- [AIM OF THE TASK]:
Number of lines below with the word "Routing": state it and write nothing more.

- [INPUT DATA]:

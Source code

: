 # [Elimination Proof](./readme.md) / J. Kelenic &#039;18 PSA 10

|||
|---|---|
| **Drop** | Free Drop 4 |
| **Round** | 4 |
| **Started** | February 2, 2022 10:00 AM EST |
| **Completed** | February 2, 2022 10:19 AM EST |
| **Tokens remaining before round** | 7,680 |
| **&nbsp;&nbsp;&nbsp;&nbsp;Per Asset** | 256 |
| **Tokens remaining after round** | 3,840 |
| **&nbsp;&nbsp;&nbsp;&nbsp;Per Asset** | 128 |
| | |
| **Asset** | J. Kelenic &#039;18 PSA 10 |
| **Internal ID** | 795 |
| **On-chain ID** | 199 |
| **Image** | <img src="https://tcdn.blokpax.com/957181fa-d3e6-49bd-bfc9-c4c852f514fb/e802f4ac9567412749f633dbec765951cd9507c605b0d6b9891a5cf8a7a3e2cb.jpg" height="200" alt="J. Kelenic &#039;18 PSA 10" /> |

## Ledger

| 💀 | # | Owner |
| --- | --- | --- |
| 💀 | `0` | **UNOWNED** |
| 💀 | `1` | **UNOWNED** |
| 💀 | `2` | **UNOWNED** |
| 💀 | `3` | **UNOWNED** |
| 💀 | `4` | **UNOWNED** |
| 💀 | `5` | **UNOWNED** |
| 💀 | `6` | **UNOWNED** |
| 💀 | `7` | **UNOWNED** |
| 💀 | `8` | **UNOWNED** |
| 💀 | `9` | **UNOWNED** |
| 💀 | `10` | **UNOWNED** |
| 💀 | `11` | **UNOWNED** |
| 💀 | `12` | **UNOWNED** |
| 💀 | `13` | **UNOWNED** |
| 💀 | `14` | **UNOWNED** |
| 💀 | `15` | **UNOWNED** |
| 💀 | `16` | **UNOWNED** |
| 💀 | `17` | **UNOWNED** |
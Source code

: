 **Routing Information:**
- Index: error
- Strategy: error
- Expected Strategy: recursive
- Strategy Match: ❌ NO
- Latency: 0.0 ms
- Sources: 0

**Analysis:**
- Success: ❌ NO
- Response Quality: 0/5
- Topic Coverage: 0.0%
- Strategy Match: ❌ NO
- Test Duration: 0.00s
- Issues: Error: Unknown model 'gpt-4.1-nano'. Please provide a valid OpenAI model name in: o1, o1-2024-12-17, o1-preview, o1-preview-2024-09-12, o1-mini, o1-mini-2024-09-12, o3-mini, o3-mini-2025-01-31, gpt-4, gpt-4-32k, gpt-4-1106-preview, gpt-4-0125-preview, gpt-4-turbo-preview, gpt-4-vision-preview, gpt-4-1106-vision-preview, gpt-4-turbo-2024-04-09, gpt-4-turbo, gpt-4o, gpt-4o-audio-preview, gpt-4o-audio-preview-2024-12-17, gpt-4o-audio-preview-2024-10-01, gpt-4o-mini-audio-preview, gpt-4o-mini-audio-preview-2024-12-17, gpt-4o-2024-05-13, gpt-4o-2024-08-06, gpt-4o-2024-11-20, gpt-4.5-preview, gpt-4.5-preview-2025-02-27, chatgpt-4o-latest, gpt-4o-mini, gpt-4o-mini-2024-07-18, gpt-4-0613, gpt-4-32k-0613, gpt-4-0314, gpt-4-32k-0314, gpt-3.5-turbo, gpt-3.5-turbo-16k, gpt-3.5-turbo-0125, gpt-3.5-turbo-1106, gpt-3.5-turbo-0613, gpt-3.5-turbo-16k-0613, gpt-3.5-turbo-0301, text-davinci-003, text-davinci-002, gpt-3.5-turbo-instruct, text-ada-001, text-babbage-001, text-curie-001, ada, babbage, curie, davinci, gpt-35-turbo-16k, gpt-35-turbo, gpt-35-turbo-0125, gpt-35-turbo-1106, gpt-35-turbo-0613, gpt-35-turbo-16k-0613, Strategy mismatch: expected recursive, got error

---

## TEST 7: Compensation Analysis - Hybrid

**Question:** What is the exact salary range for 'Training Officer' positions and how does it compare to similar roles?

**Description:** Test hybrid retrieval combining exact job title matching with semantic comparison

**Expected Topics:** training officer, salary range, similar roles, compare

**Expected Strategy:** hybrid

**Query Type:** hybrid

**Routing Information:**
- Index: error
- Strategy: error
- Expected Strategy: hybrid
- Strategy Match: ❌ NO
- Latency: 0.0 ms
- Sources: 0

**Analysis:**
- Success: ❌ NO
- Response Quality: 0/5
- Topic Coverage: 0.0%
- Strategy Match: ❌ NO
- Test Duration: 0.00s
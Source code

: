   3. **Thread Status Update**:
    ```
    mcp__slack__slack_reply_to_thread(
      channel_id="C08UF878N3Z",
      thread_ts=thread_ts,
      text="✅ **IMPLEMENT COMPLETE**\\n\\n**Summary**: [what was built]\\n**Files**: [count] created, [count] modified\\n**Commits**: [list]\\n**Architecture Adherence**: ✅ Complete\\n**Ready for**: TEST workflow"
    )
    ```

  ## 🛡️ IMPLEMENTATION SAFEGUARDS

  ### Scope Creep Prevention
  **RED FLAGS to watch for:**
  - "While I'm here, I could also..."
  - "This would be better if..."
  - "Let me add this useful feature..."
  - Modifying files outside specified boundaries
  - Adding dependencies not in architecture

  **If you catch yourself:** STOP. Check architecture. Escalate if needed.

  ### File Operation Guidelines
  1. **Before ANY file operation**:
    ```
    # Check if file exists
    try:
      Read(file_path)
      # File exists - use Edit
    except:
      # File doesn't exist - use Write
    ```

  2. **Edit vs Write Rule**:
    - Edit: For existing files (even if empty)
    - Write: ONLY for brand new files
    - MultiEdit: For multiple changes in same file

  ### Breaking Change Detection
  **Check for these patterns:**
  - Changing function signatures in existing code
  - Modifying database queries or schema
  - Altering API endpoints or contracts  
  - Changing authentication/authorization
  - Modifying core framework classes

- [RESULT FOR THIS EXERCISE]:
2